Close’s large-scale painting of his artist colleagues, celebrities, politicians and others in his orbit have been widely exhibited. They are considered key examples of Photorealism, a style associated with the late 1960s and early ’70s that involves the incorporation of photography into the painting process to create a more precise image. Close initially eschewed a connection to the movement, however, and even declined an invitation to participate in “Realism Now,” art historian Linda Nochlin’s 1968 exhibition at Vassar College’s museum in Poughkeepsie, New York.
For Close, photography initially offered him the ability to remove his own subjectivity from the painterly process. “The camera is not aware of what it is looking at. It just gets it all down,” he told Artforum in 1970. “I want to deal with the image it has recorded which is black and white, two-dimensional, and loaded with surface detail.” But he was quick to point out that he was “not trying to make facsimiles of photographs.”

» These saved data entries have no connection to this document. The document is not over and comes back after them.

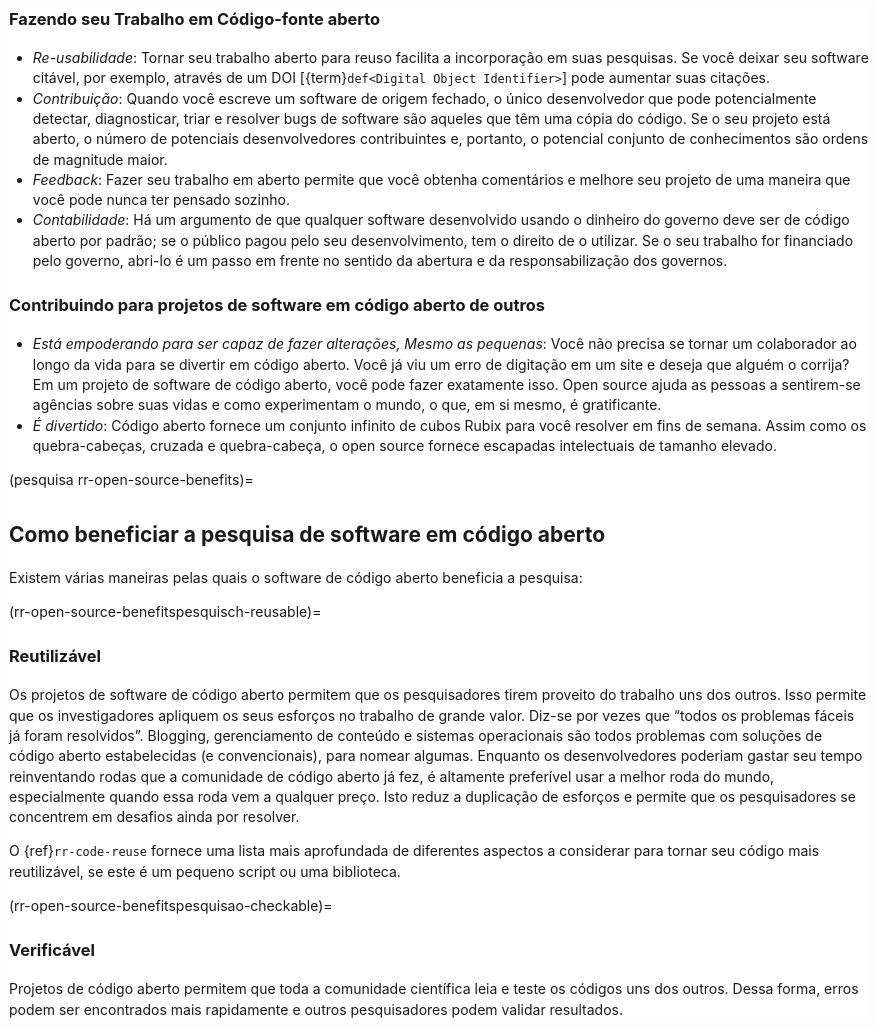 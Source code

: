 ### Fazendo seu Trabalho em Código-fonte aberto

- _Re-usabilidade_: Tornar seu trabalho aberto para reuso facilita a incorporação em suas pesquisas. Se você deixar seu software citável, por exemplo, através de um DOI [{term}`def<Digital Object Identifier>`] pode aumentar suas citações.
- _Contribuição_: Quando você escreve um software de origem fechado, o único desenvolvedor que pode potencialmente detectar, diagnosticar, triar e resolver bugs de software são aqueles que têm uma cópia do código. Se o seu projeto está aberto, o número de potenciais desenvolvedores contribuintes e, portanto, o potencial conjunto de conhecimentos são ordens de magnitude maior.
- _Feedback_: Fazer seu trabalho em aberto permite que você obtenha comentários e melhore seu projeto de uma maneira que você pode nunca ter pensado sozinho.
- _Contabilidade_: Há um argumento de que qualquer software desenvolvido usando o dinheiro do governo deve ser de código aberto por padrão; se o público pagou pelo seu desenvolvimento, tem o direito de o utilizar. Se o seu trabalho for financiado pelo governo, abri-lo é um passo em frente no sentido da abertura e da responsabilização dos governos.

### Contribuindo para projetos de software em código aberto de outros

- _Está empoderando para ser capaz de fazer alterações, Mesmo as pequenas_: Você não precisa se tornar um colaborador ao longo da vida para se divertir em código aberto. Você já viu um erro de digitação em um site e deseja que alguém o corrija? Em um projeto de software de código aberto, você pode fazer exatamente isso. Open source ajuda as pessoas a sentirem-se agências sobre suas vidas e como experimentam o mundo, o que, em si mesmo, é gratificante.
- _É divertido_: Código aberto fornece um conjunto infinito de cubos Rubix para você resolver em fins de semana. Assim como os quebra-cabeças, cruzada e quebra-cabeça, o open source fornece escapadas intelectuais de tamanho elevado.

(pesquisa rr-open-source-benefits)=
## Como beneficiar a pesquisa de software em código aberto

Existem várias maneiras pelas quais o software de código aberto beneficia a pesquisa:

(rr-open-source-benefitspesquisch-reusable)=
### Reutilizável

Os projetos de software de código aberto permitem que os pesquisadores tirem proveito do trabalho uns dos outros. Isso permite que os investigadores apliquem os seus esforços no trabalho de grande valor. Diz-se por vezes que “todos os problemas fáceis já foram resolvidos”. Blogging, gerenciamento de conteúdo e sistemas operacionais são todos problemas com soluções de código aberto estabelecidas (e convencionais), para nomear algumas. Enquanto os desenvolvedores poderiam gastar seu tempo reinventando rodas que a comunidade de código aberto já fez, é altamente preferível usar a melhor roda do mundo, especialmente quando essa roda vem a qualquer preço. Isto reduz a duplicação de esforços e permite que os pesquisadores se concentrem em desafios ainda por resolver.

O {ref}`rr-code-reuse` fornece uma lista mais aprofundada de diferentes aspectos a considerar para tornar seu código mais reutilizável, se este é um pequeno script ou uma biblioteca.

(rr-open-source-benefitspesquisao-checkable)=
### Verificável

Projetos de código aberto permitem que toda a comunidade científica leia e teste os códigos uns dos outros. Dessa forma, erros podem ser encontrados mais rapidamente e outros pesquisadores podem validar resultados.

In Close’s most famous works, featuring figures like the composer Philip Glass and the artist Alex Katz, gigantic likenesses are rendered with almost unparalleled precision. His paintings from the ’70s were often black-and-white and made by overlaying a grid on a photograph. Close then labored over the image to translate each square to a canvas, allowing viewers the chance to scrutinize every blemish visible on each of his subjects. Although these paintings may have appeared quite unlike most works coming out of New York at the time, Close considered his works to be in line with Conceptualism and Minimalism for their reliance on grids, systems of rules, and repetition. His later works would make those grids more visible, with the portraits becoming pixelated as time went by.
Close’s trailblazing paintings initially failed to find him an audience. The conservative-minded New York Times critic Hilton Kramer famously dismissed them, writing that they were “the kind of garbage washed up on shore after the tide of Pop Art went out,” and galleries were at one point loathe to sell his work. The general opinion of Close’s work has turned since then, however, and some have called him one of the most important artists of the 20th century.
In 2017, amid a larger reckoning that impacted every cultural sector, Close was accused of sexual harassment by multiple women. In reports by the New York Times, HuffPost, and Hyperallergic, women who had visited his studio or come into contact with him described being made uncomfortable by requests that they model nude and sexually inappropriate remarks.
In a Times interview, Close acknowledged having a “dirty mouth,” but denied having offended anyone. “Last time I looked, the discomfort was not a major offense,” he said. After the Times report was published, the National Gallery of Art in Washington, D.C. indefinitely postponed a planned Close show.